From: The Fire People

I think I should explain now a little about the physical conformation of
Mercury--the "lay of the land," so to speak--in order that the events I am
about to describe may be more readily understood. It has already been made
clear by Bob Trevor, I believe, that Mercury revolves on its axis only
once during the time of its revolution around the sun. Thus, just as a
similar condition always makes our moon present very nearly the same face
to us, so Mercury presents always the same portion of its surface to the
sun.

It will be understood, therefore, that, theoretically, there must be on
Mercury but one spot where the sun always is directly overhead. It could
not be seen, however, owing to the dense clouds.
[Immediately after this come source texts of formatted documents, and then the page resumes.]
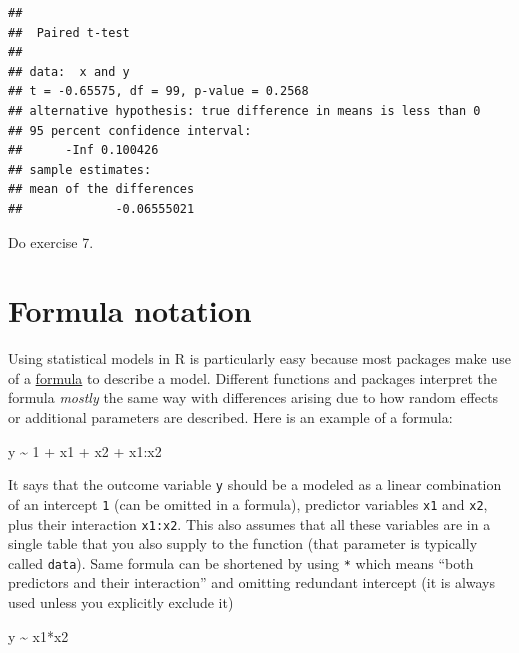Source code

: \documentclass[
]{book}
\newenvironment{Shaded}{\begin{snugshade}}{\end{snugshade}}
\newcommand{\DecValTok}[1]{\textcolor[rgb]{0.00,0.00,0.81}{#1}}
\newcommand{\NormalTok}[1]{#1}
\newcommand{\SpecialCharTok}[1]{\textcolor[rgb]{0.00,0.00,0.00}{#1}}
\begin{document}
\begin{verbatim}
## 
##  Paired t-test
## 
## data:  x and y
## t = -0.65575, df = 99, p-value = 0.2568
## alternative hypothesis: true difference in means is less than 0
## 95 percent confidence interval:
##      -Inf 0.100426
## sample estimates:
## mean of the differences 
##             -0.06555021
\end{verbatim}

Do exercise 7.

\hypertarget{formula-notation}{%
\section{Formula notation}\label{formula-notation}}

Using statistical models in R is particularly easy because most packages make use of a \href{https://stat.ethz.ch/R-manual/R-devel/library/stats/html/formula.html}{formula} to describe a model. Different functions and packages interpret the formula \emph{mostly} the same way with differences arising due to how random effects or additional parameters are described. Here is an example of a formula:

\begin{Shaded}
\begin{Highlighting}[]
\NormalTok{y }\SpecialCharTok{\textasciitilde{}} \DecValTok{1} \SpecialCharTok{+}\NormalTok{ x1 }\SpecialCharTok{+}\NormalTok{ x2 }\SpecialCharTok{+}\NormalTok{ x1}\SpecialCharTok{:}\NormalTok{x2}
\end{Highlighting}
\end{Shaded}

It says that the outcome variable \texttt{y} should be a modeled as a linear combination of an intercept \texttt{1} (can be omitted in a formula), predictor variables \texttt{x1} and \texttt{x2}, plus their interaction \texttt{x1:x2}. This also assumes that all these variables are in a single table that you also supply to the function (that parameter is typically called \texttt{data}). Same formula can be shortened by using \texttt{*} which means ``both predictors and their interaction'' and omitting redundant intercept (it is always used unless you explicitly exclude it)

\begin{Shaded}
\begin{Highlighting}[]
\NormalTok{y }\SpecialCharTok{\textasciitilde{}}\NormalTok{ x1}\SpecialCharTok{*}\NormalTok{x2}
\end{Highlighting}
\end{Shaded}
\end{document}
This spot approximates
the center of the region known as the Fire Country.

So far as I could learn, it was here that human life on the planet began.
Certainly it was the first region where civilization reached any height.
When Columbus was discovering America great cities flourished in the Fire
Country--cities of untold wealth and beauty, now fallen into ruins like
the great cities of our own Aztec and Inca civilizations.

The Fire Country was then like the equatorial regions of earth--a dense,
tropic jungle, hotter than most temperatures we have to bear, but still,
by reason of its thick enveloping atmosphere of clouds, capable of
supporting life in comparative comfort. Its inhabitants were dark-skinned,
but rather more like our Indians than Negroid races.

Then, several centuries ago--the exact time is uncertain, for no written
records are kept on Mercury--came the Great Storms. Their cause was
unknown--some widespread atmospheric disturbance. These storms temporarily
parted the clouds in many places, allowing the direct rays of the sun to
fall upon the planet's surface. The resulting temperature destroyed all
life, withered all vegetation, with its scorching blast. The inhabitants
of the Fire Country were killed by hundreds of thousands, their cities
deserted, their land laid a desert waste.

These storms, which it appears began suddenly, have returned periodically
ever since, making the region practically uninhabitable. Its surviving
races, pushed outward toward the more temperate zone, were living, at this
time I am describing, in a much lower state of civilization than the
people of the Light Country--a civilization of comparative savagery. In
the Light Country they were held as slaves.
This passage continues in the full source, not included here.